自分の会社の業績って知ってる? 就活にも“ツカえる”決算のかじり方現役東大生・森田徹の今週も“かしこいフリ”(2/4 ページ)

» 2009年04月28日 07時00分 公開
[森田徹,Business Media 誠]

アイティメディアのケース

 先ほども書いたように、決算短信は四半期から半期に1回作成されるのだが、時期によって詳しさがやや違う。基本的に事業年度末、アイティメディアの場合なら「平成20年3月期 決算短信」と書かれている短信が、最も詳細に作られている。

 だから“読み物”としても、直近のもの(現在のアイティメディアならば「平成21年3月期 第3四半期決算短信」)のほかに、前期末のもの(「平成20年3月期 決算短信」)の2つに目を通しておいた方がいいだろう。

 さて、ここでまず読んでおきたいのは2ページ目以降の「定性的情報・財務諸表等」である。基本的には一番最初の「1.連結経営成績に関する定性的情報 」だけ読んでおけばいいだろう。定性的情報とは「数字を使わない情報」全般のことで、基本的には当該企業の経営状況の現状認識が書かれている(投資家視点からは正解でない認識である場合も多々あるが、就活生的な模範解答である点は間違いない)。

 アイティメディアの「平成21年3月期 第3四半期決算短信」では主に以下のようなトピックに触れている。
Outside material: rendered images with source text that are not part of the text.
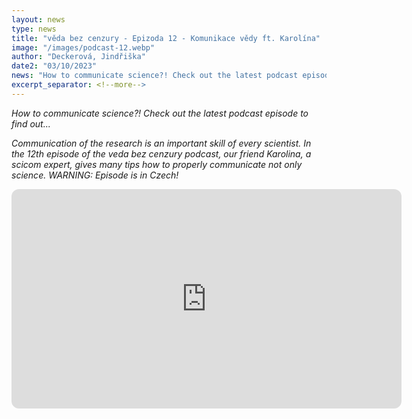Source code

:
 ```yaml
---
layout: news
type: news
title: "věda bez cenzury - Epizoda 12 - Komunikace vědy ft. Karolína"
image: "/images/podcast-12.webp"
author: "Deckerová, Jindřiška"
date2: "03/10/2023"
news: "How to communicate science?! Check out the latest podcast episode to find out..."
excerpt_separator: <!--more-->
---
```

*How to communicate science?! Check out the latest podcast episode to find out...*
<!--more-->

*Communication of the research is an important skill of every scientist. In the 12th episode of the veda bez cenzury podcast, our friend Karolina, a scicom expert, gives many tips how to properly communicate not only science. *WARNING: Episode is in Czech!**


<iframe style="border-radius:12px" src="https://open.spotify.com/embed/episode/2NBuHSzf75TiAJ5OzDkqxn?utm_source=generator" 
width="624" height="351" frameBorder="0" allowfullscreen="" allow="autoplay; clipboard-write; encrypted-media; fullscreen; picture-in-picture" 
loading="lazy"></iframe>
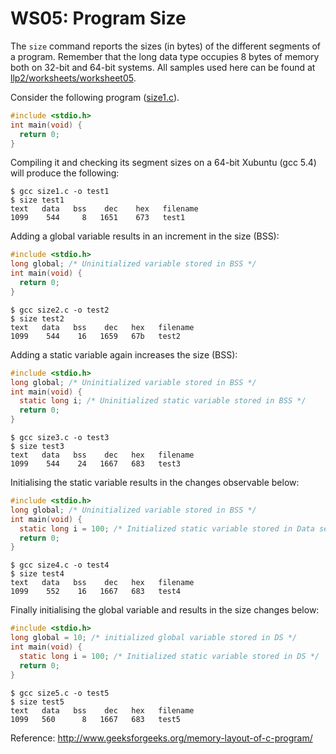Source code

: # WS05: Program Size

The ```size``` command reports the sizes (in bytes) of the different segments of a program.
Remember that the long data type occupies 8 bytes of memory both on 32-bit and 64-bit systems. All samples used here can be found at [llp2/worksheets/worksheet05](../worksheet05).

Consider the following program ([size1.c](size1.c)). 
```c
#include <stdio.h> 
int main(void) { 
  return 0; 
}
```

Compiling it and checking its segment sizes on a 64-bit Xubuntu (gcc 5.4) will produce the following:
```
$ gcc size1.c -o test1 
$ size test1 
text   data   bss    dec    hex   filename 
1099    544     8   1651    673   test1
```

Adding a global variable results in an increment in the size (BSS):
```c
#include <stdio.h> 
long global; /* Uninitialized variable stored in BSS */ 
int main(void) { 
  return 0; 
}
```

```
$ gcc size2.c -o test2 
$ size test2 
text   data   bss    dec   hex   filename 
1099    544    16   1659   67b   test2
```

Adding a static variable again increases the size (BSS):
```c
#include <stdio.h> 
long global; /* Uninitialized variable stored in BSS */ 
int main(void) { 
  static long i; /* Uninitialized static variable stored in BSS */ 
  return 0; 
}
```

```
$ gcc size3.c -o test3 
$ size test3 
text   data   bss    dec   hex   filename 
1099    544    24   1667   683   test3
```

Initialising the static variable results in the changes observable below:

```c
#include <stdio.h>
long global; /* Uninitialized variable stored in BSS */
int main(void) {
  static long i = 100; /* Initialized static variable stored in Data segment */
  return 0;
}
```
```
$ gcc size4.c -o test4
$ size test4
text   data   bss    dec   hex   filename
1099    552    16   1667   683   test4
```

Finally initialising the global variable and results in the size changes below:
```c
#include <stdio.h>
long global = 10; /* initialized global variable stored in DS */
int main(void) {
  static long i = 100; /* Initialized static variable stored in DS */
  return 0;
}
```
```
$ gcc size5.c -o test5
$ size test5
text   data   bss    dec   hex   filename
1099   560      8   1667   683   test5
```

Reference:
http://www.geeksforgeeks.org/memory-layout-of-c-program/
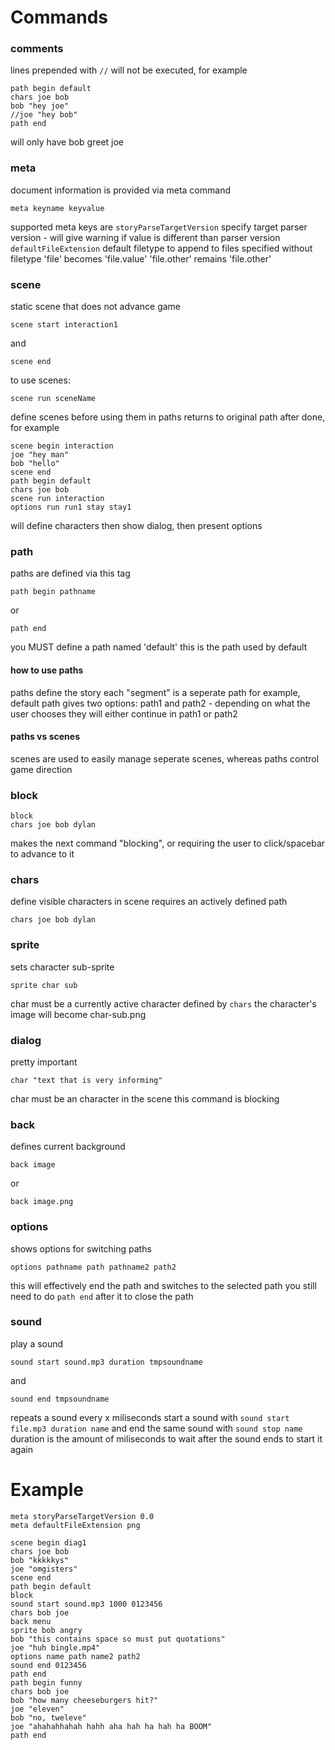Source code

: # Commands
### comments
lines prepended with `//` will not be executed, for example
```
path begin default
chars joe bob
bob "hey joe"
//joe "hey bob"
path end
```
will only have bob greet joe
### meta
document information is provided via meta command
```
meta keyname keyvalue
```
supported meta keys are
`storyParseTargetVersion` specify target parser version - will give warning if value is different than parser version
`defaultFileExtension` default filetype to append to files specified without filetype
'file' becomes 'file.value'
'file.other' remains 'file.other'
### scene
static scene that does not advance game
```
scene start interaction1
```
and
```
scene end
```
to use scenes:
```
scene run sceneName
```
define scenes before using them in paths
returns to original path after done, for example
```
scene begin interaction
joe "hey man"
bob "hello"
scene end
path begin default
chars joe bob
scene run interaction
options run run1 stay stay1
```
will define characters then show dialog, then present options
### path
paths are defined via this tag
```
path begin pathname
```
or
```
path end
```
you MUST define a path named 'default'
this is the path used by default

#### how to use paths
paths define the story
each "segment" is a seperate path
for example, default path gives two options: path1 and path2 - depending on what the user chooses they will either continue in path1 or path2
#### paths vs scenes
scenes are used to easily manage seperate scenes, whereas paths control game direction
### block
```
block
chars joe bob dylan
```
makes the next command "blocking", or requiring the user to click/spacebar to advance to it
### chars
define visible characters in scene
requires an actively defined path
```
chars joe bob dylan
```
### sprite
sets character sub-sprite
```
sprite char sub
```
char must be a currently active character defined by `chars`
the character's image will become char-sub.png
### dialog
pretty important
```
char "text that is very informing"
```
char must be an character in the scene
this command is blocking
### back
defines current background
```
back image
```
or
```
back image.png
```
### options
shows options for switching paths
```
options pathname path pathname2 path2
```
this will effectively end the path and switches to the selected path
you still need to do `path end` after it to close the path
### sound
play a sound
```
sound start sound.mp3 duration tmpsoundname
```
and
```
sound end tmpsoundname
```
repeats a sound every x miliseconds
start a sound with `sound start file.mp3 duration name` and end the same sound with `sound stop name`
duration is the amount of miliseconds to wait after the sound ends to start it again
# Example
```
meta storyParseTargetVersion 0.0
meta defaultFileExtension png

scene begin diag1
chars joe bob
bob "kkkkkys"
joe "omgisters"
scene end
path begin default
block
sound start sound.mp3 1000 0123456
chars bob joe
back menu
sprite bob angry
bob "this contains space so must put quotations"
joe "huh bingle.mp4"
options name path name2 path2
sound end 0123456
path end
path begin funny
chars bob joe
bob "how many cheeseburgers hit?"
joe "eleven"
bob "no, tweleve"
joe "ahahahhahah hahh aha hah ha hah ha BOOM"
path end
```
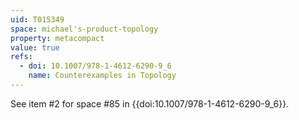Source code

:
```yaml
---
uid: T015349
space: michael's-product-topology
property: metacompact
value: true
refs:
  - doi: 10.1007/978-1-4612-6290-9_6
    name: Counterexamples in Topology
---
```

See item #2 for space #85 in {{doi:10.1007/978-1-4612-6290-9_6}}.
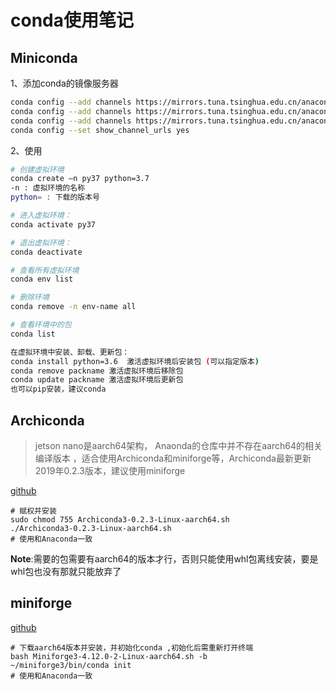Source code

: # conda使用笔记

## Miniconda

1、添加conda的镜像服务器

```sh
conda config --add channels https://mirrors.tuna.tsinghua.edu.cn/anaconda/cloud/msys2/
conda config --add channels https://mirrors.tuna.tsinghua.edu.cn/anaconda/cloud/conda-forge/
conda config --add channels https://mirrors.tuna.tsinghua.edu.cn/anaconda/pkgs/free/
conda config --set show_channel_urls yes
```

2、使用

```sh
# 创建虚拟环境
conda create –n py37 python=3.7
-n : 虚拟环境的名称
python= : 下载的版本号

# 进入虚拟环境：
conda activate py37

# 退出虚拟环境：
conda deactivate

# 查看所有虚拟环境
conda env list

# 删除环境
conda remove -n env-name all

# 查看环境中的包
conda list

在虚拟环境中安装、卸载、更新包：
conda install python=3.6  激活虚拟环境后安装包 (可以指定版本)
conda remove packname 激活虚拟环境后移除包
conda update packname 激活虚拟环境后更新包
也可以pip安装，建议conda
```

## Archiconda

> jetson nano是aarch64架构， Anaonda的仓库中并不存在aarch64的相关编译版本 ，适合使用Archiconda和miniforge等，Archiconda最新更新2019年0.2.3版本，建议使用miniforge

[github](https://github.com/Archiconda/build-tools/releases) 

```docs
# 赋权并安装
sudo chmod 755 Archiconda3-0.2.3-Linux-aarch64.sh
./Archiconda3-0.2.3-Linux-aarch64.sh
# 使用和Anaconda一致
```

**Note**:需要的包需要有aarch64的版本才行，否则只能使用whl包离线安装，要是whl包也没有那就只能放弃了 

##  miniforge 

[github](https://github.com/conda-forge/miniforge)

```docs
# 下载aarch64版本并安装，并初始化conda ,初始化后需重新打开终端
bash Miniforge3-4.12.0-2-Linux-aarch64.sh -b
~/miniforge3/bin/conda init
# 使用和Anaconda一致
```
  • 不景気による顧客の広告費の圧縮による売上低下
  • 今は顧客単価の高いターゲティング・メディア事業への注力
  • 動画サイト(zoome)の買収
  • iPhone対応への注力
  • 結果的に、ニュースサイトのビュー数もターゲティング・メディア事業の会員数も増えているが、顧客の広告費圧縮で苦しい

 これだけでも、当該企業の当面の課題と経営戦略の一端を垣間見ることができる。さらに「御社の弱み」や「改善点」にからんで目を通しておきたいのは、年度末決算短信など詳細な決算短信にのみ書かれている「事業等のリスク」だ。これは、当該企業が自分で認識している弱みそのものである。

 アイティメディアの「平成20年3月期 決算短信」の「事業等のリスク」ではa〜qまで17項目にわたって事業リスクについて語っている。要約して主なものを列挙すると、大体こんな感じだ。

a. まだ若い会社だから過去の経営成績のみで業績が判断できない

b. インターネット広告収入に依存しているため、業界全体のIT投資が細ると経営難に

c. 広告代理店が手数料の値上げを要求してくると売上減

e. 重要な事業提携先である「TechTarget」との関係が悪化しうる

p. 親会社であるソフトバンクの経営方針が変わりうる


 実際問題としてアイティメディアが直面している課題は“金融危機による広告出稿の低迷による売り上げの減少”で、戦略としては“インターネット広告への過依存(8割方は広告収入)からの脱却のための事業の多角化”だろう。これはmixiなど、ほかのインターネット型メディアのビジネスモデルに共通することだから、わざわざ決算短信を読むまでもないという話でもある。

 とはいえ、ここの書き方1つだけでも相当その会社の「経営陣の性格」というものが見えてくるので(将来に対して強気か弱気か、経営成績について言い訳がましくないか、夢見がちなことを言っていないかなど)、そういった視点で読んでみると読み物として面白いという面もある。

 それに、企業の弱みというのは就職雑誌などのメディアは往々にして書きにくいことも多い。だから、具体的な弱みが見あたらないときは決算短信をあたるのも1つの手だろう。

 特に在庫の増加や顧客単価の下落など、外部からはなかなか見えづらいことに経営陣が悩んでいるときは、面接相手が管理職に近ければ近いほどそれに触れればウケが良くなるという話もある。

 例えば先日、アパレルに注力している某大手百貨店の就職面接を受けるという友人に助言を求められたので、「どこかでサラッとだけ在庫の積み上がりについて触れた方が良い。この時期、高級志向のアパレル系だったら絶対に悩んでいるはずだから」とアドバイスすると、若手社員の反応はイマイチだったようだが、幹部クラスのおじさま方には大ウケだったそうだ。面接直前に株価の数字を覚えるくらいなら誰にでもできるので、やはり他の就活生と差を付けるのならばこういったところだろうか。